## TASK TO COMPLETE:
If a line in the records below holds the string "riguarda", count it; give only the total.

## Items listed in a dataset:
• • •

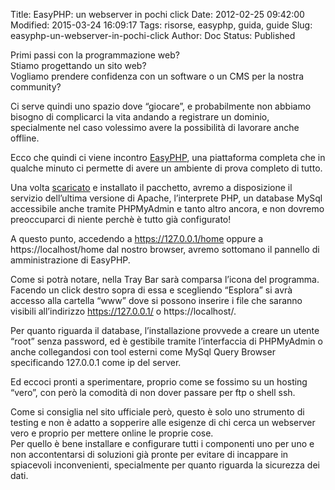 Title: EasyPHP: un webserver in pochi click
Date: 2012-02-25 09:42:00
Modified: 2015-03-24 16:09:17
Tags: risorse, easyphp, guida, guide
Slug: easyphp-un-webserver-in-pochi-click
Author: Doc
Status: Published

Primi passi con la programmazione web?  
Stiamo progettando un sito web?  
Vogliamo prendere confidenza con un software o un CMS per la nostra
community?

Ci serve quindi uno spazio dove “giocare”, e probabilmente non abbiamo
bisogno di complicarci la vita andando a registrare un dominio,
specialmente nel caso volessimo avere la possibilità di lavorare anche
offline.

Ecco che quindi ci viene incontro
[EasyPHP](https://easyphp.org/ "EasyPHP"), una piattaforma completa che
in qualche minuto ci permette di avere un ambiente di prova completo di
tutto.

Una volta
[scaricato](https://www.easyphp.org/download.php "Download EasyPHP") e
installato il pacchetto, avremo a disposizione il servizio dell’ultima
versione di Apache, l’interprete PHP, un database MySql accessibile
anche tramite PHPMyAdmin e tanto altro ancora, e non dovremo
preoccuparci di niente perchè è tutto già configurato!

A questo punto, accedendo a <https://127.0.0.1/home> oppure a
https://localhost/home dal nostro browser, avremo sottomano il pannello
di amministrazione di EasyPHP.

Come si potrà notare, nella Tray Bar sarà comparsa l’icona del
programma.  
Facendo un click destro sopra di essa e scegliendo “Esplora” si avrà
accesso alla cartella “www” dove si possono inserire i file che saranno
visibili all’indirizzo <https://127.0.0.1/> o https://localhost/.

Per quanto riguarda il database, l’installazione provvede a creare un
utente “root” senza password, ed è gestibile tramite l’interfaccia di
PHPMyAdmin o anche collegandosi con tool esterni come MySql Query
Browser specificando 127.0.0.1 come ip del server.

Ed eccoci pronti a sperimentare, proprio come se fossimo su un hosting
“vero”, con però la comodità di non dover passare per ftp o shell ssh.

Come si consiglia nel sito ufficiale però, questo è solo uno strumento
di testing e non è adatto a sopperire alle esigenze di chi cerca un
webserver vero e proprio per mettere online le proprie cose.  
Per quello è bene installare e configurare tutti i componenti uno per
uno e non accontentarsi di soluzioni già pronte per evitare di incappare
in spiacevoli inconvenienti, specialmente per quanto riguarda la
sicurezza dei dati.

• • •

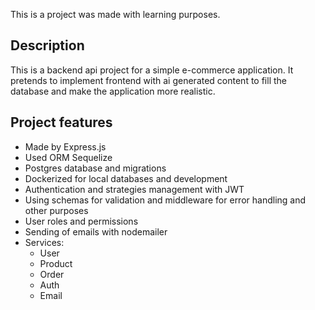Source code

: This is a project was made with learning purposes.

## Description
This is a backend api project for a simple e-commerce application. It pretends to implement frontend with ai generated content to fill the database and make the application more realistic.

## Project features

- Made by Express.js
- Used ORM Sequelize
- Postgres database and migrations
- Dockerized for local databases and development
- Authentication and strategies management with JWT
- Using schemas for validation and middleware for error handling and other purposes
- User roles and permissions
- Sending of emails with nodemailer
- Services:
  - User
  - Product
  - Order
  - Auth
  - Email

• • •

## EXPECTED OUTPUT:
2